The way your curriculum is structured would let me pursue that work in a sustained way rather than in disconnected blocks. Starting continuity clinic in PGY-1 with a panel drawn largely from the Eastside clinic, while simultaneously participating in the Health Equity Track’s longitudinal project, means I could follow the same patients through the implementation of an intervention, not just help with baseline data collection before graduating. The weekly evening seminars on structural racism in health care would also give me the vocabulary and frameworks that my current training has lacked.
Looking beyond residency, I want to be the kind of internist who splits time between a safety-net primary care clinic and a health system role designing and evaluating community-based interventions. [School] is the environment where I can learn not only to care for individual patients but to rigorously test and scale the ideas that might serve them better.”
Same ingredients: Dr. Carter, Health Equity Track, continuity clinic. Completely different impact. One sounds like a website rehash. The other sounds like a person with a trajectory who has done their homework.

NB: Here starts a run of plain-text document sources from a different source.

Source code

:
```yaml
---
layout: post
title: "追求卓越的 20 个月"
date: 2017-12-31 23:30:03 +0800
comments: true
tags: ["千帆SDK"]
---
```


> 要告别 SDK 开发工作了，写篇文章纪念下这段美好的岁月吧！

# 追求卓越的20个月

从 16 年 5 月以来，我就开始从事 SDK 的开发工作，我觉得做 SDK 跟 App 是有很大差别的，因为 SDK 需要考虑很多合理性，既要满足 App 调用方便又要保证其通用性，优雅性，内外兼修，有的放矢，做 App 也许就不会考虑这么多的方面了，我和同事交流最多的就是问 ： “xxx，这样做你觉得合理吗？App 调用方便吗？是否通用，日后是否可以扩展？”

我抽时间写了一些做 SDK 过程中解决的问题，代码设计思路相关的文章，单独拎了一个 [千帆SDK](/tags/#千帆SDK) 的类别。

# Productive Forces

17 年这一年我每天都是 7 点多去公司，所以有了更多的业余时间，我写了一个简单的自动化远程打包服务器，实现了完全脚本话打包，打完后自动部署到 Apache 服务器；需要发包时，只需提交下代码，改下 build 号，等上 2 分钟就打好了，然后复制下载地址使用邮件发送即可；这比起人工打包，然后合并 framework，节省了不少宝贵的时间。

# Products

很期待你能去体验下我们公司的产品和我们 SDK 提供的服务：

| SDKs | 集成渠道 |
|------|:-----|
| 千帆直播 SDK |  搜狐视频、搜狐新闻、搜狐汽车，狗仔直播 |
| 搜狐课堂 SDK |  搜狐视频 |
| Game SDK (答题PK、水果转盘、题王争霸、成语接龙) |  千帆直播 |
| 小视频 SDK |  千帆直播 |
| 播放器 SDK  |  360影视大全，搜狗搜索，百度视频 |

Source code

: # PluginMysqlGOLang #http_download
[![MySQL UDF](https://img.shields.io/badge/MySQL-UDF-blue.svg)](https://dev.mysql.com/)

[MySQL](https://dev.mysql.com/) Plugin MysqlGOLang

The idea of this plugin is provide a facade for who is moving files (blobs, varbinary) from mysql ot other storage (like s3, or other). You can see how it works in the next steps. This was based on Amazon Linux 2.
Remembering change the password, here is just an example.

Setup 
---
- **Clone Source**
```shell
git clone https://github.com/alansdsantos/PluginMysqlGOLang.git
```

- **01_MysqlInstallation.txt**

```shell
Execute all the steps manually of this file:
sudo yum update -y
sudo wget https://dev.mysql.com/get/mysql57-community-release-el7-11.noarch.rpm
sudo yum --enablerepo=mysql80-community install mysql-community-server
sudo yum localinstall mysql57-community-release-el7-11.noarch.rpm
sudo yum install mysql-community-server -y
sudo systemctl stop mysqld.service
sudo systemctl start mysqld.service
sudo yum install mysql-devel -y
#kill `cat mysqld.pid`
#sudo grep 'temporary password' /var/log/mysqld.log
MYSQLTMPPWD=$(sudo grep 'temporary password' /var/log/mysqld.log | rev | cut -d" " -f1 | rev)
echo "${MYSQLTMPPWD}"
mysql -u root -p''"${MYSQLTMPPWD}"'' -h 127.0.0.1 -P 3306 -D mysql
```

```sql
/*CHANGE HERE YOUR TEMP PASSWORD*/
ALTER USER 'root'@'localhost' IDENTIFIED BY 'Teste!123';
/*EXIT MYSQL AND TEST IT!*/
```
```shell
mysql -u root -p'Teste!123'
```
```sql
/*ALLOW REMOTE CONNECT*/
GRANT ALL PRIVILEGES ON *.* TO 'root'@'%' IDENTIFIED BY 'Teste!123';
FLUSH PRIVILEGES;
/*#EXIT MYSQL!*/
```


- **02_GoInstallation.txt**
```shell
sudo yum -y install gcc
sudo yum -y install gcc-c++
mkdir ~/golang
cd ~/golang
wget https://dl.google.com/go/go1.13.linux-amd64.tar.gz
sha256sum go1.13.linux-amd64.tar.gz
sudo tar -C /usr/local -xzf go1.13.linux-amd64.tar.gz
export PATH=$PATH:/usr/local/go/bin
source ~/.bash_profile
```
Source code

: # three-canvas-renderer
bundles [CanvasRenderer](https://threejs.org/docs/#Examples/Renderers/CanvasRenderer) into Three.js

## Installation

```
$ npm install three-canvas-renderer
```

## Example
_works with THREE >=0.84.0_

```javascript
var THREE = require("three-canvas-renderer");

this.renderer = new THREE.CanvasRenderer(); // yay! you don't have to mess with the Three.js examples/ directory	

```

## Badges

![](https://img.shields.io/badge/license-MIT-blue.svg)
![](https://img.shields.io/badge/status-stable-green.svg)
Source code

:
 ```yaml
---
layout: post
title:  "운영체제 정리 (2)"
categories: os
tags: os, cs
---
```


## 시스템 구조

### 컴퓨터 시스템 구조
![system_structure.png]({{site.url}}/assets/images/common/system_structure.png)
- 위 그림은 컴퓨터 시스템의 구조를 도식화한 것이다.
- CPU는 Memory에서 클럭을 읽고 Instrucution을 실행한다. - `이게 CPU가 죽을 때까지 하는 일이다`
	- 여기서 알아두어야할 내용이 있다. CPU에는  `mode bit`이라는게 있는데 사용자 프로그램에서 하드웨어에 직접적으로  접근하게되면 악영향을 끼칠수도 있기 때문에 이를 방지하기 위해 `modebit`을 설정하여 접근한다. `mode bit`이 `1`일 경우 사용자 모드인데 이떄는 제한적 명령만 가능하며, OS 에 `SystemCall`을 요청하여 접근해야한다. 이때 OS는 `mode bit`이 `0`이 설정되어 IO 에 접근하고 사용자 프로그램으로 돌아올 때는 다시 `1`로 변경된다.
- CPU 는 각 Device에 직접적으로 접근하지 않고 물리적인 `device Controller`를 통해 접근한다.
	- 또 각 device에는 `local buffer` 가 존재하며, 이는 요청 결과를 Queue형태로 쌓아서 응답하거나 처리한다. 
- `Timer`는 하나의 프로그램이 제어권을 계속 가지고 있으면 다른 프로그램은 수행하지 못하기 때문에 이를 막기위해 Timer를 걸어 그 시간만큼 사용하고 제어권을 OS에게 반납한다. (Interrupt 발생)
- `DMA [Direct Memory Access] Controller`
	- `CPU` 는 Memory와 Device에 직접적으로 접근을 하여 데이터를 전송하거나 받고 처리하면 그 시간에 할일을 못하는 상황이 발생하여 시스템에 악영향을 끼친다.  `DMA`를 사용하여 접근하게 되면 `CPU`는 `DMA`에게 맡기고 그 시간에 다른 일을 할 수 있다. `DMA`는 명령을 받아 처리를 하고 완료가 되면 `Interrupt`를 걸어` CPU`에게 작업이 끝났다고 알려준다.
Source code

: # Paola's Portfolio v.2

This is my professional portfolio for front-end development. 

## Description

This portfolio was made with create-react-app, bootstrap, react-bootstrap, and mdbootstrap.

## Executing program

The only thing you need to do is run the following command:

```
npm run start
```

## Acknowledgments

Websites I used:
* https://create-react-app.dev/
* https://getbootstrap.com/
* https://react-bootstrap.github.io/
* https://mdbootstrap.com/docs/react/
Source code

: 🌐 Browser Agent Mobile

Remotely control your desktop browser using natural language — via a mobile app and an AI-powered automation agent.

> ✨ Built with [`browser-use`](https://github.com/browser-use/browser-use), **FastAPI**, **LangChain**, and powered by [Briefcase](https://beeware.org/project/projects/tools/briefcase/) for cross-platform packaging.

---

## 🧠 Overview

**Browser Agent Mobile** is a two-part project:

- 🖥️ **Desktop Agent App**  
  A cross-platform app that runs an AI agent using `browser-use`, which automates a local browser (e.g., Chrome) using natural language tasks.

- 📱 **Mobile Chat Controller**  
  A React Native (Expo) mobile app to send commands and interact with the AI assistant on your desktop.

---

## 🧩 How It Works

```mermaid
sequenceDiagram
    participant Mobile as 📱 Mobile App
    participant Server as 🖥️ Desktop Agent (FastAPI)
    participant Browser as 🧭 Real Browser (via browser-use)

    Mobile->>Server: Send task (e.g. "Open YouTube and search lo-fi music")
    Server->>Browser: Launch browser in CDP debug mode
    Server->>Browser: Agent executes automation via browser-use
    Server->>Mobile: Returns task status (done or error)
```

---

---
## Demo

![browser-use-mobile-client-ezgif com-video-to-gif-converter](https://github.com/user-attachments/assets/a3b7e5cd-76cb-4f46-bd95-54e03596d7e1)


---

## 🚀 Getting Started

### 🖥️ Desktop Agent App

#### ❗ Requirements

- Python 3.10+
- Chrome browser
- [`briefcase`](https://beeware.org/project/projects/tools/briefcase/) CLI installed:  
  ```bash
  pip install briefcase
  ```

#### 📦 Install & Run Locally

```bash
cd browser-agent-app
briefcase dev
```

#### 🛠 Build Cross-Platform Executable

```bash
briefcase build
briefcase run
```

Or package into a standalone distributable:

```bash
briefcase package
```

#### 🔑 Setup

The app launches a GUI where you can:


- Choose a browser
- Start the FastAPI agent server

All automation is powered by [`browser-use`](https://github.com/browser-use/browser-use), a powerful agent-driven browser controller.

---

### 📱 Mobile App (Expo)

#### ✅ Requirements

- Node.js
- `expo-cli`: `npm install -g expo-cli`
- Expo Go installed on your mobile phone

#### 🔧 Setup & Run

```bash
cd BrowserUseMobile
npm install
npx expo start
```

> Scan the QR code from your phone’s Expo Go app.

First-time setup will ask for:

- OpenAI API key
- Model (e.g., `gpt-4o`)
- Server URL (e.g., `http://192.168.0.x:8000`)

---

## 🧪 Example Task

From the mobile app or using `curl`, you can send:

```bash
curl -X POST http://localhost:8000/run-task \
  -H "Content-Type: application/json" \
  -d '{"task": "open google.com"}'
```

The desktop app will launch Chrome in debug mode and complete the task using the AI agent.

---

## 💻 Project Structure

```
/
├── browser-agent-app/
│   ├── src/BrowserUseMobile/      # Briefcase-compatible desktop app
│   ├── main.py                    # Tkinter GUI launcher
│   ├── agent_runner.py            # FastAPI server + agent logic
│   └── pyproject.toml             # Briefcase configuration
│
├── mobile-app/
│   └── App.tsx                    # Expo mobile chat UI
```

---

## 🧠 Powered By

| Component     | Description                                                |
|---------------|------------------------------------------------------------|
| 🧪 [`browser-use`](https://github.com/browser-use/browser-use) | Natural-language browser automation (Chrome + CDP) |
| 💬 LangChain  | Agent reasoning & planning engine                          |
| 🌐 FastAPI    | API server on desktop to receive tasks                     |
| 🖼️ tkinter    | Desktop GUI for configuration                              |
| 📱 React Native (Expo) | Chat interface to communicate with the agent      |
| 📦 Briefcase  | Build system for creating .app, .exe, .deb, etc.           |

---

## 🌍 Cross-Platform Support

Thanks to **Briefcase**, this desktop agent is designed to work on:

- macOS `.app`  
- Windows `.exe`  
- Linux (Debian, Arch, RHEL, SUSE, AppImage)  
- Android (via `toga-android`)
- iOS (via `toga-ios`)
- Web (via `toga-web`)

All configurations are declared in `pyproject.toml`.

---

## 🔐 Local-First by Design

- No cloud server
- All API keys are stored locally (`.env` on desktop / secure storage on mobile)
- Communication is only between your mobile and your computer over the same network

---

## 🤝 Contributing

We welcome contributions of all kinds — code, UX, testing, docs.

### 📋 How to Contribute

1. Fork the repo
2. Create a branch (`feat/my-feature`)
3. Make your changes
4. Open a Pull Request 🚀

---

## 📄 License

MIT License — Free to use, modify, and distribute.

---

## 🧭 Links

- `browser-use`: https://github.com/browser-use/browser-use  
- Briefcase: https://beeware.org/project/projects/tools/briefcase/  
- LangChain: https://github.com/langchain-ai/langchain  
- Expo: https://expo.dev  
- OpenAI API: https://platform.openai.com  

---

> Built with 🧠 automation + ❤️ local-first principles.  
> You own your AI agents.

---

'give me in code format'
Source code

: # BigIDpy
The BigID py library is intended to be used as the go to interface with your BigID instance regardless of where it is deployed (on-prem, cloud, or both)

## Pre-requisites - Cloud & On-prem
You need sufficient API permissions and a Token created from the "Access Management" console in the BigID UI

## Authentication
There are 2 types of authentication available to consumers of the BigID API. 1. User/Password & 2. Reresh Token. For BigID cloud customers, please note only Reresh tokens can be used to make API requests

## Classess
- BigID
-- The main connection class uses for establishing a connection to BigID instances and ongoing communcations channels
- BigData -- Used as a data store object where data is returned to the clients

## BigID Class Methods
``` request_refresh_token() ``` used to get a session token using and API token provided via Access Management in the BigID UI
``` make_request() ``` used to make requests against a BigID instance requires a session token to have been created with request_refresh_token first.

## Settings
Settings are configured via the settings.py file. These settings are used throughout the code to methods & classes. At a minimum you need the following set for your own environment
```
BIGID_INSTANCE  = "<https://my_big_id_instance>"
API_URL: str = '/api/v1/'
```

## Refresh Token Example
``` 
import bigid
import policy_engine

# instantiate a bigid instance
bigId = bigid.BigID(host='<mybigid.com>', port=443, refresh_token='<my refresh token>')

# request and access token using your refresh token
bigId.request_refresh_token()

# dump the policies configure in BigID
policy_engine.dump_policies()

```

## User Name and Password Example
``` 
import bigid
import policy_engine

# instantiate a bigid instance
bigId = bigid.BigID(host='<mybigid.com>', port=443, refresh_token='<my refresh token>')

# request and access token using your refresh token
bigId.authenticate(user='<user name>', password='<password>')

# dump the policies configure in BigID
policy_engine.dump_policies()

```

A Quick Sanity Checklist Before You Send
Use this as a final filter. If you cannot answer “yes” to most of these, you are still too close to scripted.
| Category | Value |
|---|---|
| Specific faculty work connected to your past | 85 |
| Curriculum described in how it works, not just named | 80 |
| Themes linking faculty and curriculum together | 70 |
| Concrete future projects described | 65 |
| Scripted adjectives minimized | 90 |
- If I delete all program and faculty names, does the letter still read like it is about me and my trajectory?
- For each faculty member mentioned, did I show I know what they actually do, not just their title?
- For each curricular feature mentioned, did I explain how I would use it and why it matters for my learning style or goals?
- Did I avoid stacking more than 2–3 proper nouns (program names, tracks, titles) in a single sentence?
- Did I kill phrases like “aligns with my interests,” “innovative curriculum,” “cutting-edge research,” and replace them with real descriptions?
- Would a faculty member at that institution read this and think, “Yes, this person understands how we work,” rather than, “Nice brochure copy”?
If you hit those, you are ahead of the majority of applicants.
The Three Takeaways That Actually Matter
- Stop listing; start integrating. Faculty and curriculum should live inside your themes and trajectory, not as separate bullet points of flattery.
- Be concrete and operational. Show that you understand what specific people do and how specific curricular structures function, then plug yourself into that machinery.
- Kill the template language. The second you write “aligns with my interests” or “innovative curriculum,” you are drifting into brochure territory. Replace adjectives and buzzwords with details, plans, and real problems you want to work on.